Exercise brief:
Where does the string "Josu" appear in the records? Copy every line that contains it.
####################
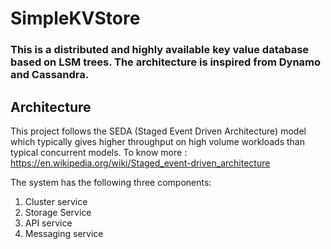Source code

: # SimpleKVStore

### This is a distributed and highly available key value database based on LSM trees. The architecture is inspired from Dynamo and Cassandra.

## Architecture

This project follows the SEDA (Staged Event Driven Architecture) model which typically gives higher throughput on high volume workloads than typical concurrent models. To know more : https://en.wikipedia.org/wiki/Staged_event-driven_architecture

The system has the following three components:
1. Cluster service
2. Storage Service
3. API service
4. Messaging service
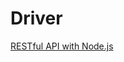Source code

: # Driver
[RESTful API with Node.js](https://academind.com/learn/node-js/building-a-restful-api-with/)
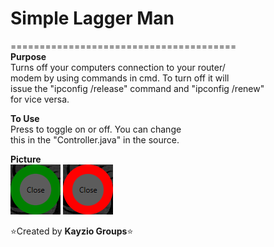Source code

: # Simple Lagger Man
=======================================  
**Purpose**  
Turns off your computers connection to your router/  
modem by using commands in cmd. To turn off it will  
issue the "ipconfig /release" command and "ipconfig /renew"  
for vice versa.
  
**To Use**  
Press <TAB> to toggle on or off. You can change  
this in the "Controller.java" in the source.
  
**Picture**  
![picture alt](https://raw.githubusercontent.com/Kayzio/Simple-Lagger-Man/master/lib/images/lag_off.png "When lag is not on")
![picture alt](https://raw.githubusercontent.com/Kayzio/Simple-Lagger-Man/master/lib/images/lag_on.PNG "When lag is on") 

:star:Created by **Kayzio Groups**:star:
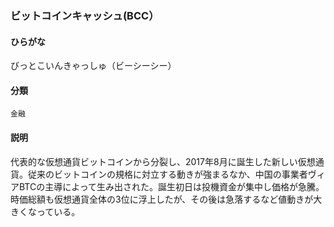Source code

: <div style="display:none;">

## [あ行](securities-terms?id=あ行)
## [か行](securities-terms?id=か行)
## [さ行](securities-terms?id=さ行)
## [た行](securities-terms?id=た行)
## [な行](securities-terms?id=な行)
## [は行](securities-terms?id=は行)

</div>

### ビットコインキャッシュ(BCC）

#### ひらがな

びっとこいんきゃっしゅ（ビーシーシー）

#### 分類

`金融`

#### 説明

代表的な仮想通貨ビットコインから分裂し、2017年8月に誕生した新しい仮想通貨。従来のビットコインの規格に対立する動きが強まるなか、中国の事業者ヴィアBTCの主導によって生み出された。誕生初日は投機資金が集中し価格が急騰。時価総額も仮想通貨全体の3位に浮上したが、その後は急落するなど値動きが大きくなっている。

<div style="display:none;">

## [ま行](securities-terms?id=ま行)
## [や行](securities-terms?id=や行)
## [ら行](securities-terms?id=ら行)
## [わ行](securities-terms?id=わ行)
## [英数字・記号](securities-terms?id=英数字・記号)

</div>

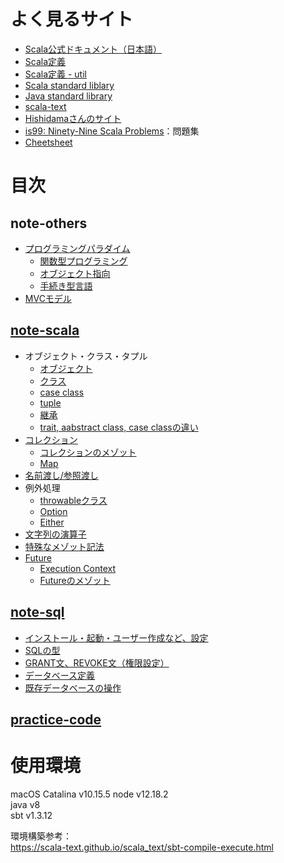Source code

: # よく見るサイト
- [Scala公式ドキュメント（日本語）](https://docs.scala-lang.org/ja/)
- [Scala定義](https://github.com/scala/scala/tree/2.13.x/src/library/scala)
- [Scala定義 - util](https://github.com/scala/scala/tree/2.13.x/src/library/scala/util)
- [Scala standard liblary](https://www.scala-lang.org/api/current/scala/concurrent/Future.html)
- [Java standard library](https://docs.oracle.com/en/java/javase/14/docs/api/index.html)  
- [scala-text](https://hexx.github.io/scala_text/)
- [Hishidamaさんのサイト](http://www.ne.jp/asahi/hishidama/home/tech/scala/index.html)
- [is99: Ninety-Nine Scala Problems](http://aperiodic.net/phil/scala/s-99/)：問題集
- [Cheetsheet](https://docs.google.com/spreadsheets/d/1ifcFl3JZNo8s0VfTYDV3LbYiyrUcQoxJ7igmsWg7VIA/edit#gid=0)

# 目次
## note-others
- [プログラミングパラダイム](https://github.com/nzzzz27/learning/blob/master/note-others/language-list.md)
  - [関数型プログラミング](https://github.com/nzzzz27/learning/blob/master/note-others/language-functional.md)
  - [オブジェクト指向](https://github.com/nzzzz27/learning/blob/master/note-others/language-object.md)
  - [手続き型言語](https://github.com/nzzzz27/learning/blob/master/note-others/language-procedural.md)
- [MVCモデル](https://github.com/nzzzz27/learning/blob/master/note-others/design_mvc.md)
## [note-scala](https://github.com/nzzzz27/scala-practice/tree/master/note-scala)
- オブジェクト・クラス・タプル
  - [オブジェクト](https://github.com/nzzzz27/scala-practice/blob/master/note-scala/object.md)  
  - [クラス](https://github.com/nzzzz27/scala-practice/blob/master/note-scala/class.md)  
  - [case class](https://github.com/nzzzz27/learning/blob/master/note-scala/case-class.md)
  - [tuple](https://github.com/nzzzz27/learning/blob/master/note-scala/tuple.md)
  - [継承](https://github.com/nzzzz27/scala-practice/blob/master/note-scala/extension.md)
  - [trait, aabstract class, case classの違い](https://github.com/nzzzz27/learning/blob/master/note-scala/extension-difference.md)
- [コレクション](https://github.com/nzzzz27/scala-practice/blob/master/note-scala/collections.md)
  - [コレクションのメゾット](https://github.com/nzzzz27/learning/blob/master/note-scala/collection-methods.md)
  - [Map](https://github.com/nzzzz27/scala-practice/blob/master/note-scala/map.md)
- [名前渡し/参照渡し](https://github.com/nzzzz27/scala-practice/blob/master/note-scala/callByName-callByValue.md)
- 例外処理
  - [throwableクラス](https://github.com/nzzzz27/learning/blob/master/note-scala/throwable.md)
  - [Option](https://github.com/nzzzz27/scala-practice/blob/master/note-scala/option.md)
  - [Either](https://github.com/nzzzz27/scala-practice/blob/master/note-scala/either.md)
- [文字列の演算子](https://github.com/nzzzz27/scala-practice/blob/master/note-scala/string.md)
- [特殊なメゾット記法](https://github.com/nzzzz27/scala-practice/blob/master/note-scala/method-notations.md)
- [Future](https://github.com/nzzzz27/learning/blob/master/note-scala/future.md)
  - [Execution Context](https://github.com/nzzzz27/learning/blob/master/note-scala/future-executionContext.md)
  - [Futureのメゾット](https://github.com/nzzzz27/learning/blob/master/note-scala/future-methods.md)

## [note-sql](https://github.com/nzzzz27/scala-practice/tree/master/note-sql)
- [インストール・起動・ユーザー作成など、設定](https://github.com/nzzzz27/scala-practice/blob/master/note-sql/settings.md)
- [SQLの型](https://github.com/nzzzz27/scala-practice/blob/master/note-sql/commands.md)
- [GRANT文、REVOKE文（権限設定）](https://github.com/nzzzz27/scala-practice/blob/master/note-sql/dcl.md)
- [データベース定義](https://github.com/nzzzz27/scala-practice/blob/master/note-sql/ddl.md)
- [既存データベースの操作](https://github.com/nzzzz27/scala-practice/blob/master/note-sql/dml.md)

## [practice-code](https://github.com/nzzzz27/scala-practice/tree/master/src/main/scala/practice-codes)


# 使用環境
macOS Catalina v10.15.5
node v12.18.2  
java v8  
sbt v1.3.12  

環境構築参考：  
https://scala-text.github.io/scala_text/sbt-compile-execute.html



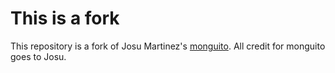 # This is a fork

This repository is a fork of Josu Martinez's [monguito](https://github.com/Josuto/monguito).
All credit for monguito goes to Josu.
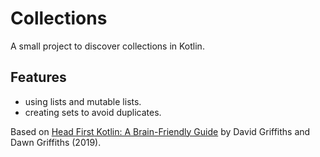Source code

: # Collections

A small project to discover collections in Kotlin.

## Features

- using lists and mutable lists.
- creating sets to avoid duplicates.

Based on [Head First Kotlin: A Brain-Friendly Guide](https://www.amazon.com/Head-First-Kotlin-Brain-Friendly-Guide/dp/1491996692) by David Griffiths and Dawn Griffiths (2019).
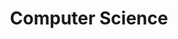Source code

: ---
title: "Computer Science"

categories: ['']

tags: ['Computer', 'Science']

arwords: 'علوم الحاسب'

arexps: []

enwords: ['Computer Science']

enexps: []

arlexicons: 'ع'

enlexicons: 'C'

authors: ['Ruqayya Roshdy']

translators: ['']

citations: 'العربية والذكاء الاصطناعي'

sources: 'مركز الملك عبدالله بن عبدالعزيز الدولي لخدمة اللغة العربية'

word: "true"

slug: ""
---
####################
Reply:
This repository is a fork of Josu Martinez's [monguito](https://github.com/Josuto/monguito).
All credit for monguito goes to Josu.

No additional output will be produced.